Ring the shop yourself.

He’s hopeless, but you seem settled. If he’s happy to go along with what you organise, then be the organiser. Collect the ring, book the wedding and get pregnant. You only get one shot at life and you’ll cry a lot more if you leave it any longer and can’t have kids.

buttonsB4 · 09/06/2025 22:40

I’m starting to think this thread is a wind up.

You seem like a smart woman OP, but you’re begging for a ring and marriage from a much older man, who just isn’t into you, but also, he has bad hygiene, ED, adult DC, who he wasn’t very paternal to & hasn’t committed to having a baby (possibly isn’t physically able to impregnate you anyway), doesn’t do his fair share of the housework, despite you both working and he’s a terrible communicator.

What part of this description screams “great husband & father material”?

Because honestly, he sounds like a complete loser and I don’t understand why any woman would want to marry him.
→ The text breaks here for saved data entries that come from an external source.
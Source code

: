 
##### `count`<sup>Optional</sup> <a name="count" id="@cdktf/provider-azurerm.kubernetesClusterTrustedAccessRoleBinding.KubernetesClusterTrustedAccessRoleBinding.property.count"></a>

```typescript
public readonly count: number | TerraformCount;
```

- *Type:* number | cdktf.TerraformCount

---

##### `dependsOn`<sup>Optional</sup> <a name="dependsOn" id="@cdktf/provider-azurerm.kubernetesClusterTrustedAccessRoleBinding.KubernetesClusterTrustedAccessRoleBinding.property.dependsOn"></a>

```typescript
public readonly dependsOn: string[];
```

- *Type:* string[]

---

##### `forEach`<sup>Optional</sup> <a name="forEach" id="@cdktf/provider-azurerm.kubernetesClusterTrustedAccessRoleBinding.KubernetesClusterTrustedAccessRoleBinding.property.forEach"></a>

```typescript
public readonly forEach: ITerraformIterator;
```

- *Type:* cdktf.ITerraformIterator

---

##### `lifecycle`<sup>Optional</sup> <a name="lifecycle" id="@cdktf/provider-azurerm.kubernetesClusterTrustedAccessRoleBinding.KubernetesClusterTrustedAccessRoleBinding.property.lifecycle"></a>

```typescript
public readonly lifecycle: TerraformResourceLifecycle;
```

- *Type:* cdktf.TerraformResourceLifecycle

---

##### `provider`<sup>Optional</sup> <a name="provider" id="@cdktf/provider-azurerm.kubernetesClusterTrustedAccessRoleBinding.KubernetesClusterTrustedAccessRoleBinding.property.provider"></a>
Thursdaygirl · 10/06/2025 07:14

I know the thought of starting from scratch is terrifying at any age, but please give it some thought

Newnamehiwhodis · 10/06/2025 07:27

You don’t have a partner. You have a child. Do you want to be a mother and also have to mother this baby of a man for the rest of your life?
you do not sound happy.
why is he the one you keep choosing?

RandomMess · 10/06/2025 08:33

Seems like you may have to use a sperm donor anyway, have you considered doing it alone?
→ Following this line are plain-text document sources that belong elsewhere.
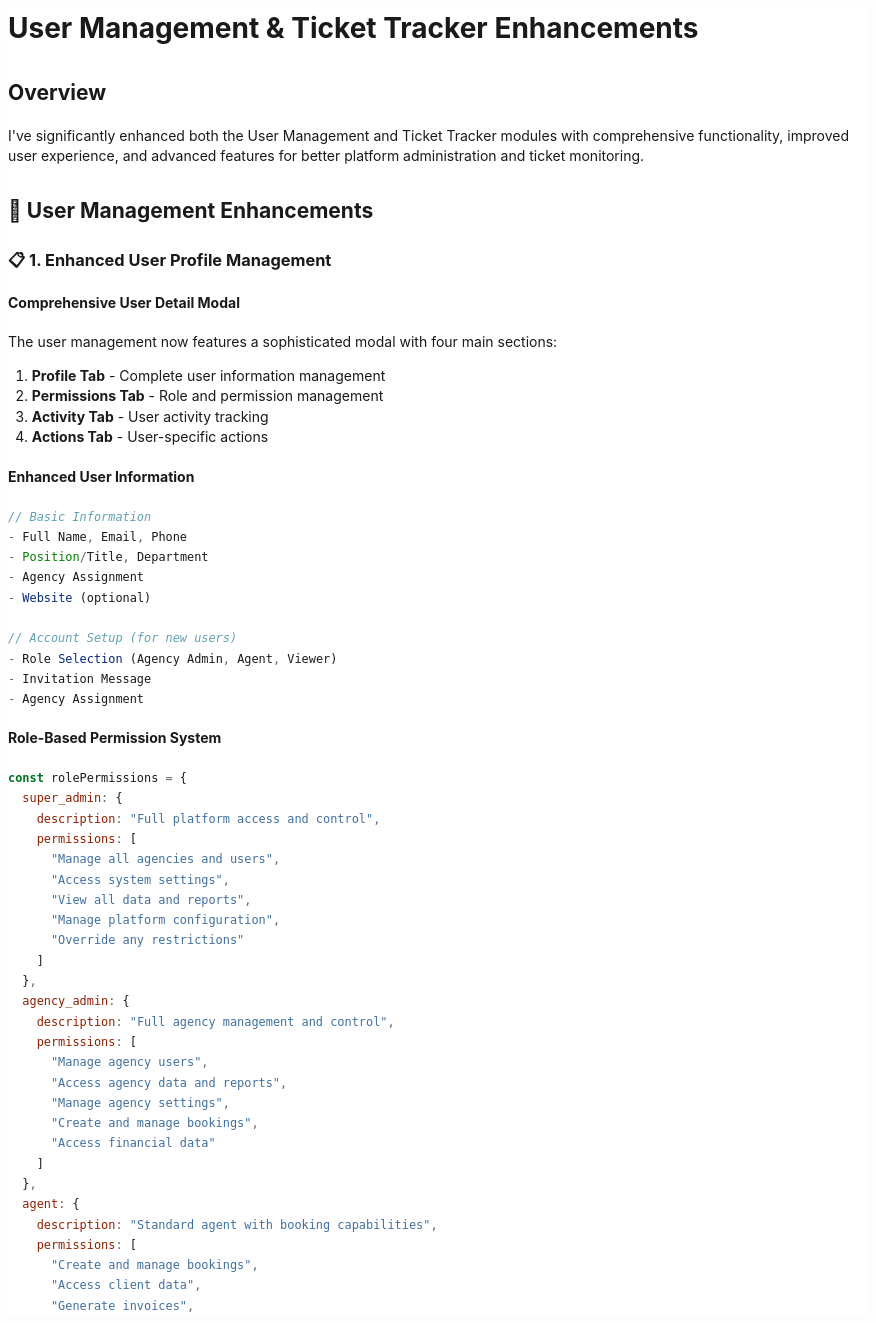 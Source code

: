 # User Management & Ticket Tracker Enhancements

## Overview
I've significantly enhanced both the User Management and Ticket Tracker modules with comprehensive functionality, improved user experience, and advanced features for better platform administration and ticket monitoring.

## 🎯 **User Management Enhancements**

### 📋 **1. Enhanced User Profile Management**

#### **Comprehensive User Detail Modal**
The user management now features a sophisticated modal with four main sections:

1. **Profile Tab** - Complete user information management
2. **Permissions Tab** - Role and permission management
3. **Activity Tab** - User activity tracking
4. **Actions Tab** - User-specific actions

#### **Enhanced User Information**
```javascript
// Basic Information
- Full Name, Email, Phone
- Position/Title, Department
- Agency Assignment
- Website (optional)

// Account Setup (for new users)
- Role Selection (Agency Admin, Agent, Viewer)
- Invitation Message
- Agency Assignment
```

#### **Role-Based Permission System**
```javascript
const rolePermissions = {
  super_admin: {
    description: "Full platform access and control",
    permissions: [
      "Manage all agencies and users",
      "Access system settings",
      "View all data and reports",
      "Manage platform configuration",
      "Override any restrictions"
    ]
  },
  agency_admin: {
    description: "Full agency management and control",
    permissions: [
      "Manage agency users",
      "Access agency data and reports",
      "Manage agency settings",
      "Create and manage bookings",
      "Access financial data"
    ]
  },
  agent: {
    description: "Standard agent with booking capabilities",
    permissions: [
      "Create and manage bookings",
      "Access client data",
      "Generate invoices",
```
fairydust11 · 10/06/2025 08:38

TwoLittleDogs · 09/06/2025 21:32

He has had health issues the past few years on top of ED that he won't address. We've therefore also not slept in the same bed for around 3 years and I've got used to the peace of having my own bedroom but it does get lonely. I've tried to talk to him multiple times on all fronts, the importance of a healthy lifestyle, exercise, going to the GP, brushing his teeth etc. He's basically just let himself go completely. I have also got to the point of telling him that he is being selfish by not taking care of himself because it doesn't just affect him, it affects me too as his monogamous partner. I don't know if he's in perpetual denial because when we had the chat recently about children he said he's open to it if that's what I want, but the voice in my head was almost laughing. How the eff does he think he is going to achieve that?! A few weeks ago I finally told him he needs to go to the GP, and that I would come with him if he wants me to. He's made no strides towards that either.

@TwoLittleDogs the fact he isn’t looking after himself is also ringing alarm bells. He doesn’t seem like he’s in a position to ever commit to you. Plus why would you want him too?
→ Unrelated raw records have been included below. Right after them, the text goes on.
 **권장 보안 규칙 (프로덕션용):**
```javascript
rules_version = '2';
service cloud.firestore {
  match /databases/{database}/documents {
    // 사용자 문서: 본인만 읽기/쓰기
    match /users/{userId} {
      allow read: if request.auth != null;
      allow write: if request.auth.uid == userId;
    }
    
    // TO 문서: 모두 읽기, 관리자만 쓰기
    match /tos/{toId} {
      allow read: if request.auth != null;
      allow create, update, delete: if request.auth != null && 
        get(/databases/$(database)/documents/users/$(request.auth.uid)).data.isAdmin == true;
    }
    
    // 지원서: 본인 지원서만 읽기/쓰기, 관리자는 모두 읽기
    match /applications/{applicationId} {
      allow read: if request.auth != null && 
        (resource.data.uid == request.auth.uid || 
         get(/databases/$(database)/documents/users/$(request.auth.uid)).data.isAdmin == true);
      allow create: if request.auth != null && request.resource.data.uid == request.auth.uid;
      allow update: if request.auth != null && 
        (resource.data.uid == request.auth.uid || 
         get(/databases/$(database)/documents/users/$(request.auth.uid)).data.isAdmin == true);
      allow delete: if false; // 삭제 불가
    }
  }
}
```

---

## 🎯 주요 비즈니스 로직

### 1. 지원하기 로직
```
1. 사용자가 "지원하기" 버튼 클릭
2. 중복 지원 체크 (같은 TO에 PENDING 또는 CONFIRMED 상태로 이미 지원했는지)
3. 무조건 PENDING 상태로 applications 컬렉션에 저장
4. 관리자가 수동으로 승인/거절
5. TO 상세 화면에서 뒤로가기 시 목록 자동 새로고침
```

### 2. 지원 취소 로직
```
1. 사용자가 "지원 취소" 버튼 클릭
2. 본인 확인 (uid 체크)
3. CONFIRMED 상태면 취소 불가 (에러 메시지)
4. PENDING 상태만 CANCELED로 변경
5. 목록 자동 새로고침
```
Personally, I really don’t think you even want to marry him, but the familiarity of being with him for so long waiting for a proposal has meant you have stayed longer and now it’s difficult for you to leave as you’ve invested years awaiting something you’ll never get & think if you wait longer you’ll get it. I completely understand. You won’t get a proposal and that is a good thing. You can do so much better. You do have the strength to leave him though and find someone else.

My advice is, do not ask about the ring, nor about him going to the drs and find somewhere to move by the end of the month & leave him.
Yes, It will be daunting but exhilarating- I know this is an extreme example but you could’ve met someone else and be pregnant by Christmas!

This is your life - take control.

Please don’t stay with him a month longer, he’s not worth it.

Look at the situation from the reality you’re in, know that if you do nothing now then more years will pass.

You are not happy, he is not happy. Cut your losses it’s for the best for the both of you and focus on yourself.

AlertCat · 10/06/2025 08:44

From what you say about your birth family, @TwoLittleDogs , it sounds as if your self esteem is so low you believe, deep down at core level, that you’re not worth anything and so you don’t deserve more than this. But that isn’t true. You are a beautiful, precious being. You deserve happiness, you deserve to be valued and treasured- not used for your money and your care, disrespected and strung along.

Can I gently suggest that you find a therapist who can begin to address this core belief (maybe Internal Family Systems work- i have found this type of work, along with somatic work, more helpful than any other for my own childhood trauma).